CAMPLI. Scatta il sequestro bis per l’ impianto di frantumazione di inerti e produzione di asfalto della Conglobit nella ex cava di Garrano Basso. Ad un mese dal precedente provvedimento per presunti...

CAMPLI. Scatta il sequestro bis per l’ impianto di frantumazione di inerti e produzione di asfalto della Conglobit nella ex cava di Garrano Basso.
Ad un mese dal precedente provvedimento per presunti reati di natura ambientale (ancora in corso e per cui questa mattina al Riesame è in programma un’udienza)), ieri mattina è scattato un nuovo sequestro chiesto dal pm titolare del fascicolo Luca Sciarretta e accolto dal gip Roberto Veneziano.
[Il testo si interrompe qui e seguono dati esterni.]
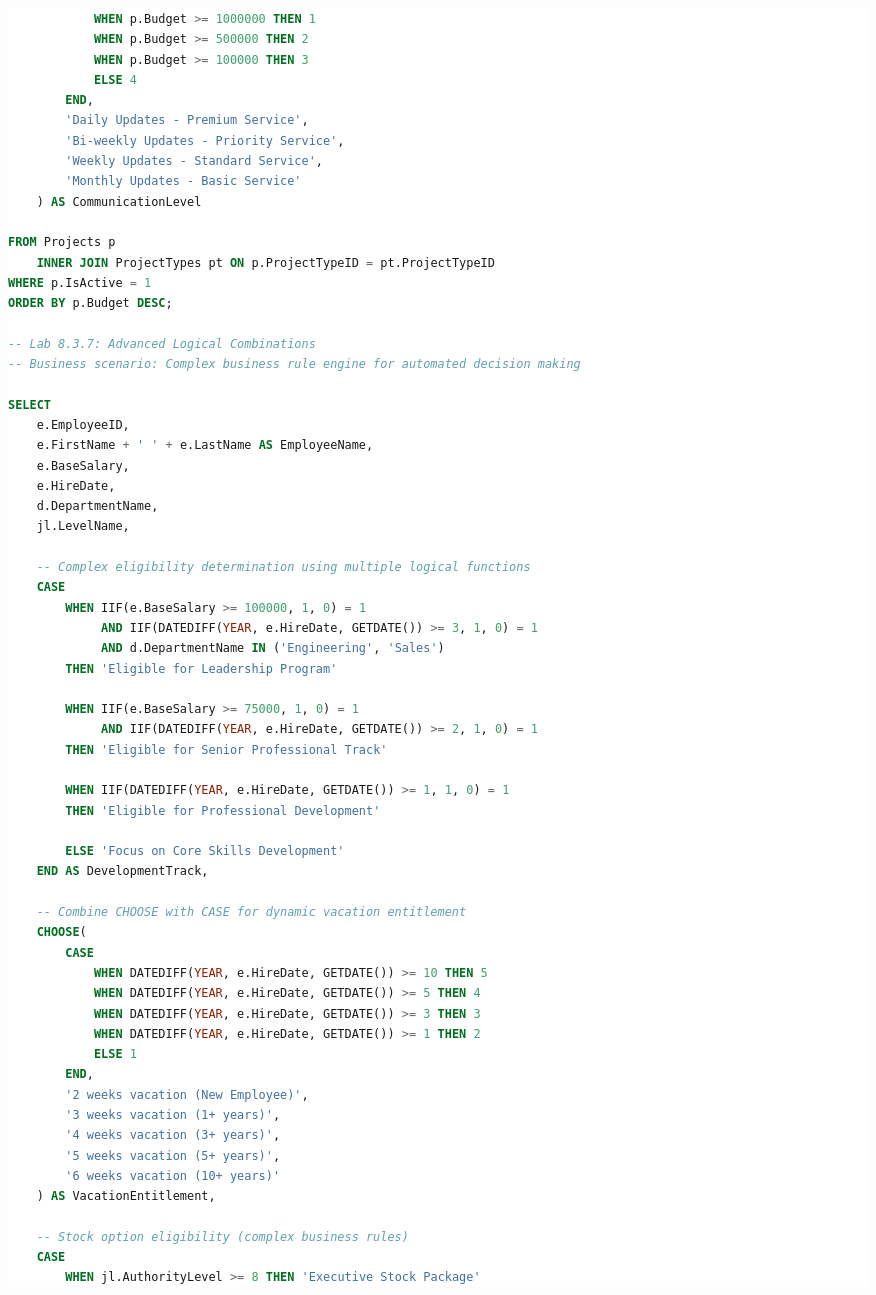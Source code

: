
 ```sql
            WHEN p.Budget >= 1000000 THEN 1
            WHEN p.Budget >= 500000 THEN 2
            WHEN p.Budget >= 100000 THEN 3
            ELSE 4
        END,
        'Daily Updates - Premium Service',
        'Bi-weekly Updates - Priority Service',
        'Weekly Updates - Standard Service',
        'Monthly Updates - Basic Service'
    ) AS CommunicationLevel
    
FROM Projects p
    INNER JOIN ProjectTypes pt ON p.ProjectTypeID = pt.ProjectTypeID
WHERE p.IsActive = 1
ORDER BY p.Budget DESC;

-- Lab 8.3.7: Advanced Logical Combinations
-- Business scenario: Complex business rule engine for automated decision making

SELECT 
    e.EmployeeID,
    e.FirstName + ' ' + e.LastName AS EmployeeName,
    e.BaseSalary,
    e.HireDate,
    d.DepartmentName,
    jl.LevelName,
    
    -- Complex eligibility determination using multiple logical functions
    CASE 
        WHEN IIF(e.BaseSalary >= 100000, 1, 0) = 1 
             AND IIF(DATEDIFF(YEAR, e.HireDate, GETDATE()) >= 3, 1, 0) = 1 
             AND d.DepartmentName IN ('Engineering', 'Sales')
        THEN 'Eligible for Leadership Program'
        
        WHEN IIF(e.BaseSalary >= 75000, 1, 0) = 1 
             AND IIF(DATEDIFF(YEAR, e.HireDate, GETDATE()) >= 2, 1, 0) = 1
        THEN 'Eligible for Senior Professional Track'
        
        WHEN IIF(DATEDIFF(YEAR, e.HireDate, GETDATE()) >= 1, 1, 0) = 1
        THEN 'Eligible for Professional Development'
        
        ELSE 'Focus on Core Skills Development'
    END AS DevelopmentTrack,
    
    -- Combine CHOOSE with CASE for dynamic vacation entitlement
    CHOOSE(
        CASE 
            WHEN DATEDIFF(YEAR, e.HireDate, GETDATE()) >= 10 THEN 5
            WHEN DATEDIFF(YEAR, e.HireDate, GETDATE()) >= 5 THEN 4
            WHEN DATEDIFF(YEAR, e.HireDate, GETDATE()) >= 3 THEN 3
            WHEN DATEDIFF(YEAR, e.HireDate, GETDATE()) >= 1 THEN 2
            ELSE 1
        END,
        '2 weeks vacation (New Employee)',
        '3 weeks vacation (1+ years)',
        '4 weeks vacation (3+ years)',
        '5 weeks vacation (5+ years)',
        '6 weeks vacation (10+ years)'
    ) AS VacationEntitlement,
    
    -- Stock option eligibility (complex business rules)
    CASE 
        WHEN jl.AuthorityLevel >= 8 THEN 'Executive Stock Package'
```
Nell'ambito dell'inchiesta sul presunto inquinamento ambientale aperta un anno fa sarebbero emersi, dopo i controlli svolti dal dipartimento di prevenzione della Asl, anche profili relativi a presunte violazioni delle norme sulla sicurezza dei lavoratori. Violazioni relative sia ai macchinari che ai luoghi di lavoro e che hanno portato al nuovo provvedimento. L'inchiesta che ha portato ai due sequestri è scattata dopo l’esposto presentato dai residenti della zona contro quell’impianto di frantumazione di inerti e produzione di asfalto che si trova nel sito della vecchia cava ormai esaurita. I residenti avevano chiesto a Procura, Comune, ufficio cave della Regione e al prefetto di verificare «se è corretto che la ditta utilizzi gli accessi all’impianto per rovesciare dall’alto il misto cava prelevato da un altro impianto, generando una grande mole di polvere, se è corretto che questo misto cava insista su una parte del piazzale a destinazione agricola e, soprattutto, se sia lecito che l’impresa riversi i fanghi provenienti dal lavaggio degli inerti nel fosso sottostante».
E ancora, avevano scritto i residenti, «il continuo sversamento dei fanghi ha generato una deformazione dell’alveo del fosso, con conseguente ristagno di acqua, fango e scarti di lavorazione, che emanano inoltre un odore acido». Ora dovranno essere le indagini della Procura a fare chiarezza sulle accuse.(d.p.)